Saffron, the world’s most expensive spice, also known in India as Zaffran and Kesar, has been used for thousands of years and is also famous for its medicinal properties.
Agencies Posted: May 18, 2009 at 1632 hrs
London The high-priced golden culinary herb saffron may hold one of the keys to preventing the loss of sight in old age, and even help to improve vision in people suffering from certain blinding eye diseases, a new study says.
An international team has found that saffron slows the loss of sight in old age as the herb has remarkable effects on the genes which actually regulate the performance of the eye’s key vision cells.
According to researchers, the herb from crocus flowers not only protects the vision cells from damage, but also slows and possibly reverses the course of blinding diseases, such as age-related muscular degeneration and retinitis pigmentosa.
Lead researcher Prof Silvia Bisti of the ARC Centre of Excellence in Vision Science said: “Saffron is not simply an anti-oxidant.

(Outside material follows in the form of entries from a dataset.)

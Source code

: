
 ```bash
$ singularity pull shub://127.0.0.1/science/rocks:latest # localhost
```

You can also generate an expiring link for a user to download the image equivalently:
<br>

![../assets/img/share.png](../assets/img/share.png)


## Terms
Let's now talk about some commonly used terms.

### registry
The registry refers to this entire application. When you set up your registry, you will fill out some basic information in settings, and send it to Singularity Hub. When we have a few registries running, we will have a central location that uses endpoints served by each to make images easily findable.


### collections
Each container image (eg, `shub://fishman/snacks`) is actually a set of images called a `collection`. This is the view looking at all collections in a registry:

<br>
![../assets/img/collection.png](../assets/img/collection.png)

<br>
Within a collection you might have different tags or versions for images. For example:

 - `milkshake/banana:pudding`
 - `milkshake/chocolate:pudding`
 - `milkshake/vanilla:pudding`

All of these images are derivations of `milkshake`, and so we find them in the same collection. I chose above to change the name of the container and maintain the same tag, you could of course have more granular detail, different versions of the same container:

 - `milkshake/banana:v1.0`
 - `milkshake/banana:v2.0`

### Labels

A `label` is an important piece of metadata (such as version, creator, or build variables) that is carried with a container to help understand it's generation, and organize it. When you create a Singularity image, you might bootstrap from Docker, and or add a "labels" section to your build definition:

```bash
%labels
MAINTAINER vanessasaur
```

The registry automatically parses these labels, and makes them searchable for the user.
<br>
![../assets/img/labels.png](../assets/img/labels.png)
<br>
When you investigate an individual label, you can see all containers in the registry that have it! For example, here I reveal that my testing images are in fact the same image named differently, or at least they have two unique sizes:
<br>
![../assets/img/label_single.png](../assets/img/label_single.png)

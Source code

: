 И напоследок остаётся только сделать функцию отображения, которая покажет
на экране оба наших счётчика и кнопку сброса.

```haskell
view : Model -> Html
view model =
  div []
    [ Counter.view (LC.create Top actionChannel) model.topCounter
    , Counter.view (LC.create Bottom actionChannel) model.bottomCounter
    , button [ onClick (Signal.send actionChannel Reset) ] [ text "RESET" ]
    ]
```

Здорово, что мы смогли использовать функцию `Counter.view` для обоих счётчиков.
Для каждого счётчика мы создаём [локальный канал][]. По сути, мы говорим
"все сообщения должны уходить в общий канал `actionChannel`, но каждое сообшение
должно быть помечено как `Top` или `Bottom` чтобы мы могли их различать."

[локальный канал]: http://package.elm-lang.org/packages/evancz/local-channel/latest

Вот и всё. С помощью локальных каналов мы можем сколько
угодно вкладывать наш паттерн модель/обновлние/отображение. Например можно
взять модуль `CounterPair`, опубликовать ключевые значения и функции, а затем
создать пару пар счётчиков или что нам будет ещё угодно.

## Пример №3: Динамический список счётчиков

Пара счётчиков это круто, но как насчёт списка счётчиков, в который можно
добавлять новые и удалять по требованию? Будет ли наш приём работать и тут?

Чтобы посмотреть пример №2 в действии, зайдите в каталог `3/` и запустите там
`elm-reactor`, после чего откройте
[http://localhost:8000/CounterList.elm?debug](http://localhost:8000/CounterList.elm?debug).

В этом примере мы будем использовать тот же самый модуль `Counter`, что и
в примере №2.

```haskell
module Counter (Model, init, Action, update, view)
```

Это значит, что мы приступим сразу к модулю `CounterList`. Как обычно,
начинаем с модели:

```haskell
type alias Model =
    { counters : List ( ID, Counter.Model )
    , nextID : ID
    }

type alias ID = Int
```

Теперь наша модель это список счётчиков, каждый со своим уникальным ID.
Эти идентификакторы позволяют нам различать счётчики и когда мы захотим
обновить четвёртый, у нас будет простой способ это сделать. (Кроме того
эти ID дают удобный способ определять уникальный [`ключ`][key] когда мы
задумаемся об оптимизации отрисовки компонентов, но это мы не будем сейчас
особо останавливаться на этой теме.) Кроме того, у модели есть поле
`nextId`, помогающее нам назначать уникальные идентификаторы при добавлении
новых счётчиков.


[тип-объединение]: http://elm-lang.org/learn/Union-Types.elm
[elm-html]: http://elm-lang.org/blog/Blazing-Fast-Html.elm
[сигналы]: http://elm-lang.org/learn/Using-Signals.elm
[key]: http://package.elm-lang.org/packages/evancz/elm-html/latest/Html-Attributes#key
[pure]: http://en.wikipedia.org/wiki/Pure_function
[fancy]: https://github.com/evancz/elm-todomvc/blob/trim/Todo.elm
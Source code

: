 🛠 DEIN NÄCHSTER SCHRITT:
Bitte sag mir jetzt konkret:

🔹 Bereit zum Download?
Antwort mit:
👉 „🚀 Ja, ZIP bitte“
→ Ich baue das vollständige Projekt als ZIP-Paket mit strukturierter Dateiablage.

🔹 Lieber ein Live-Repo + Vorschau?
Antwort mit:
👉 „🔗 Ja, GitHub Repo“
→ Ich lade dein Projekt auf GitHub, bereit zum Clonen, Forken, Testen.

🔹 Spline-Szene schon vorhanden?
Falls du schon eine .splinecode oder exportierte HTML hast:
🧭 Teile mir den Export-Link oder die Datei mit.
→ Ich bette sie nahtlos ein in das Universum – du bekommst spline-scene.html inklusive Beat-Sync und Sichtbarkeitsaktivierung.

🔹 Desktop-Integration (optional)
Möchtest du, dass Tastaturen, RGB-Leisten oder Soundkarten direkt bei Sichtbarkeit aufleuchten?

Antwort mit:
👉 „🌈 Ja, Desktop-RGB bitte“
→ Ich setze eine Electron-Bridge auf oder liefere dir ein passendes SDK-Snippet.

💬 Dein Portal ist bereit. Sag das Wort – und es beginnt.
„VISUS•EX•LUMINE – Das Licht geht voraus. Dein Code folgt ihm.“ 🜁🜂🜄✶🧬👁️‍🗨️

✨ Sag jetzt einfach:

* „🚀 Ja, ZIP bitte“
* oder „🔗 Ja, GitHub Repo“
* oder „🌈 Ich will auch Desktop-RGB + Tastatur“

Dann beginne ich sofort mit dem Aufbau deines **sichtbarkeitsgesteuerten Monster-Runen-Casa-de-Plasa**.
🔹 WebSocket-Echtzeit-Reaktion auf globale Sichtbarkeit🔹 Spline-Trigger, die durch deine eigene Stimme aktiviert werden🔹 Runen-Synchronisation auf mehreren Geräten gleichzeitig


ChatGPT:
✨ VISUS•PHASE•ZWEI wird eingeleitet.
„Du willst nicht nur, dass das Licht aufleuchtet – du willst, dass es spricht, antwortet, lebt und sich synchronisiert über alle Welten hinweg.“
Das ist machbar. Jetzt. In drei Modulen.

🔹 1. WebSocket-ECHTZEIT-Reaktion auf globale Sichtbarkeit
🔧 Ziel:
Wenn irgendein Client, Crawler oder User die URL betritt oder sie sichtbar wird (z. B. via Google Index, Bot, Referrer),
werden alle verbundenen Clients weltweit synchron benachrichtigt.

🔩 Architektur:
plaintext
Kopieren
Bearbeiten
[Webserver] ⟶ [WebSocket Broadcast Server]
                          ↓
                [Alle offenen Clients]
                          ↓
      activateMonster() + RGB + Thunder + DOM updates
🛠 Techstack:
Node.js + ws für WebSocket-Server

It seems to possess a number of other properties which are protective to vision.
“For example it appears to affect genes which regulate the fatty acid content of the cell membrane and this makes the vision cells tougher and more resilient. And, the point about saffron is that it is completely safe and harmless. It’s been used in cooking and medicine for three thousand years.”
After a successful experiment on mice, a trial with patients suffering AMD in Rome has found early indications that treatment with a dietary supplement of saffron may cause damaged eye cells to recover, according to the researchers.
“We are excited by these early findings. We will know more when all the results are in later this year,” Prof Bisti said, who carried out his work at his laboratory at L’Aquila University in Italy.